BTW, in 2008, the Colvin Run Mill site gave us the Distinguished Volunteer Award, recognizing our efforts to bring folks to the site. 

EDIT - typical attendance is about 700 for a weekend, but give that it is a total of 10 hours and combined with the building's occupancy rating, is close to what we can handle. After all, we are taking enough space that the folks are squeezed into about 25% of the floor space. 
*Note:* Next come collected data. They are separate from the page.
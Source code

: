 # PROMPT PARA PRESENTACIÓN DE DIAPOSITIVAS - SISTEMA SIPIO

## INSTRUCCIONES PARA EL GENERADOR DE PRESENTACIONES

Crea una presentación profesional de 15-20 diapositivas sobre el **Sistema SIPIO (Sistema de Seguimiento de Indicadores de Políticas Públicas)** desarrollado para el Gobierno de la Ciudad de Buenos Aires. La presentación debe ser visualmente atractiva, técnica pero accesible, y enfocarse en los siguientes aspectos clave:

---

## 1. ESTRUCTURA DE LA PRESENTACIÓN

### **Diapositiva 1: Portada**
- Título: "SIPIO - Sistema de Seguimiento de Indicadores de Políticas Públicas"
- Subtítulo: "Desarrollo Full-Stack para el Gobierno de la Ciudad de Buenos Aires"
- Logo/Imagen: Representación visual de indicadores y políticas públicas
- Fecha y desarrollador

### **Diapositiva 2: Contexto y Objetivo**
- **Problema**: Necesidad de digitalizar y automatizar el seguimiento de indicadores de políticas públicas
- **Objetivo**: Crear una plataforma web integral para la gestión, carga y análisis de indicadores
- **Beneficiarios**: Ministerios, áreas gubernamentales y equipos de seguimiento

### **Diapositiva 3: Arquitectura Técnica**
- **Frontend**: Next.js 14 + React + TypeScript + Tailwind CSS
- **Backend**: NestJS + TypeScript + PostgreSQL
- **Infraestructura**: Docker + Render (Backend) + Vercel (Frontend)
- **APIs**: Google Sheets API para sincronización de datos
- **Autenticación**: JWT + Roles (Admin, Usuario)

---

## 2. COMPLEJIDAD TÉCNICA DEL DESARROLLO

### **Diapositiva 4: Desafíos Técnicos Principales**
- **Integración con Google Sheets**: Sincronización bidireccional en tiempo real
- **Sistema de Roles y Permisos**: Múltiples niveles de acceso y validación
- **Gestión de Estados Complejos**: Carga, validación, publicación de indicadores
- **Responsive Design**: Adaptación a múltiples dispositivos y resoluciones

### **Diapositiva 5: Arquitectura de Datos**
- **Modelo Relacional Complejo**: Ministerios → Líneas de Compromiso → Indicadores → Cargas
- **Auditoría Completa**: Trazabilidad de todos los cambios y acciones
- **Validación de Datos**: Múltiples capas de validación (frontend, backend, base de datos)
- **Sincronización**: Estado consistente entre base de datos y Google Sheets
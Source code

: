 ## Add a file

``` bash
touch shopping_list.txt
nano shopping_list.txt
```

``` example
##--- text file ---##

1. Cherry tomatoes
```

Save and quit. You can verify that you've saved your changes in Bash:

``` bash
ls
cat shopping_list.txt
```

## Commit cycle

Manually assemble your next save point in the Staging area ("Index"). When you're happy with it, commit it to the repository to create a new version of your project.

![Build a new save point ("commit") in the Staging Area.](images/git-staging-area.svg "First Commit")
This year the show will be on 21-22 and 28-29 December, 11AM to 4 PM each day.


----------



## aceinspp (Jan 2, 2008)

Congratulations to Jim and Jo Anne. Job well done and it's nice to see you promoting the hobby for 24 years. Later RJD


----------



## Dale W (Jan 5, 2008)

Congrats Jim and Jo Anne. That's great what you are doing. 

Dale


----------



## scottemcdonald (Jan 11, 2008)

Today was the last day of the display so I put together a little video of this year's display. Enjoy!



Scott


----------



## Totalwrecker (Feb 26, 2009)

Thanks for posting, fun to watch. 
A tip of the hat to all who promote this hobby. 

John


----------



## Dr Rivet (Jan 5, 2008)

Scott 

Thank you for posting the video. 

Special thanks to this year's crew...all members of MLS. Peter [and Carol] Jobusch, Scott Loomer, Scott McDonald, Jerry Bohlander, and Chuck N. Most of all, a big thanks to Da' Boss [Jo Anne] for getting this started 24 years ago.


----------



## Naptowneng (Jun 14, 2010)

Jim-
It was great fun to see your great display, I quite enjoyed talking the hobby to the visitors
A few pics



















Regards

Jerry


----------



## chuck n (Jan 2, 2008)

Scott and Jerry, thanks for the pictures. Unfortunately, a bad cough and stuffed head kept me home yesterday. It is a fun event. Chuck


----------



## Naptowneng (Jun 14, 2010)

Chuck- We heard you were under the weather. Sorry to have missed you, hope you feel better soon 

Jerry


----------